McGill Resume Template
Resume template modeled on the McGill Career Planning Service format: Canadian résumé, 1–2 pages, bilingual-friendly, no photo.
Key Takeaways
- 1–2 pages is normal.
- Bilingual market — use the French template for francophone employers.
- Language proficiency in CEFR levels, not 'fluent'.

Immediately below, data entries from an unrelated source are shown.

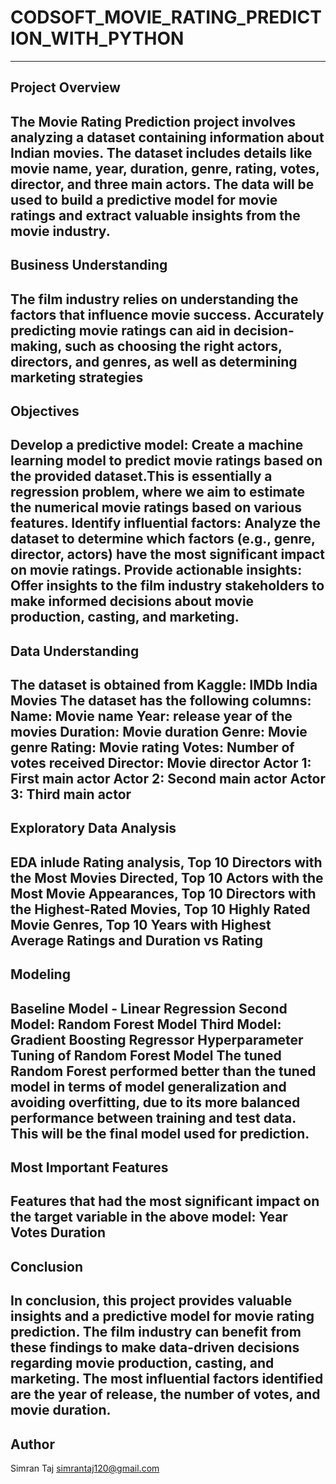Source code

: # CODSOFT_MOVIE_RATING_PREDICTION_WITH_PYTHON
-----------------------------------
Project Overview
---------------------------------------
The Movie Rating Prediction project involves analyzing a dataset containing information about Indian movies. The dataset includes details like movie name, year, duration, genre, rating, votes, director, and three main actors. The data will be used to build a predictive model for movie ratings and extract valuable insights from the movie industry.
----------------------------------------------
Business Understanding
--------------------------------------------------
The film industry relies on understanding the factors that influence movie success. Accurately predicting movie ratings can aid in decision-making, such as choosing the right actors, directors, and genres, as well as determining marketing strategies
-----------------------------------------------------
Objectives
-------------------------------------------------
Develop a predictive model: Create a machine learning model to predict movie ratings based on the provided dataset.This is essentially a regression problem, where we aim to estimate the numerical movie ratings based on various features.
Identify influential factors: Analyze the dataset to determine which factors (e.g., genre, director, actors) have the most significant impact on movie ratings.
Provide actionable insights: Offer insights to the film industry stakeholders to make informed decisions about movie production, casting, and marketing.
-------------------------
Data Understanding
-------------------------------------
The dataset is obtained from Kaggle: IMDb India Movies
The dataset has the following columns:
Name: Movie name
Year: release year of the movies
Duration: Movie duration
Genre: Movie genre
Rating: Movie rating
Votes: Number of votes received
Director: Movie director
Actor 1: First main actor
Actor 2: Second main actor
Actor 3: Third main actor
-----------------------------------------
Exploratory Data Analysis
--------------------------------------
EDA inlude Rating analysis, Top 10 Directors with the Most Movies Directed, Top 10 Actors with the Most Movie Appearances, Top 10 Directors with the Highest-Rated Movies, Top 10 Highly Rated Movie Genres, Top 10 Years with Highest Average Ratings and Duration vs Rating
--------------------------------------------
Modeling
----------------------------------------------
Baseline Model - Linear Regression
Second Model: Random Forest Model
Third Model: Gradient Boosting Regressor
Hyperparameter Tuning of Random Forest Model
The tuned Random Forest performed better than the tuned model in terms of model generalization and avoiding overfitting, due to its more balanced performance between training and test data. This will be the final model used for prediction.
------------------------------------------------
Most Important Features
-------------------------------------------
Features that had the most significant impact on the target variable in the above model:
Year
Votes
Duration
-----------------------------
Conclusion
--------------------------------------------
In conclusion, this project provides valuable insights and a predictive model for movie rating prediction. The film industry can benefit from these findings to make data-driven decisions regarding movie production, casting, and marketing. The most influential factors identified are the year of release, the number of votes, and movie duration.
---------------------------------------------------
Author
------------------------------------
Simran Taj
simrantaj120@gmail.com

- McGill faculty named on the degree line.
- No photo.
Introduction
The McGill Career Planning Service (CaPS) teaches a Canadian résumé tuned for both English- and French-speaking Montreal hiring markets — finance, AI/ML, life sciences, and consulting are the largest pulls. The English template here follows McGill's published samples: 1–2 pages, single column, optional Profile at the top, dates right-aligned, no photo. McGill has a separate French-language template for applications to francophone employers.
Format rules at a glance
- Length
- 1–2 pages
- Bilingual
- Separate FR template available
- Language proficiency
- CEFR levels
- Faculty
- Named on degree line
- Photo
- Never
McGill resume format
- Length: 1–2 pages.
- Font: a clean serif or sans-serif at 10–12 pt.
- Margins: ~2 cm.
- Dates: right-aligned, Month Year.
- Photo: never on a Canadian application.
Personal summary
An optional Profile / Summary of Qualifications sits under the contact block. McGill's samples include it for career changers and for graduates targeting bilingual roles.
Experience section
- Open with a verb in the correct tense.
- Name scope and result.
- Treat substantial volunteer and student-society leadership as Experience.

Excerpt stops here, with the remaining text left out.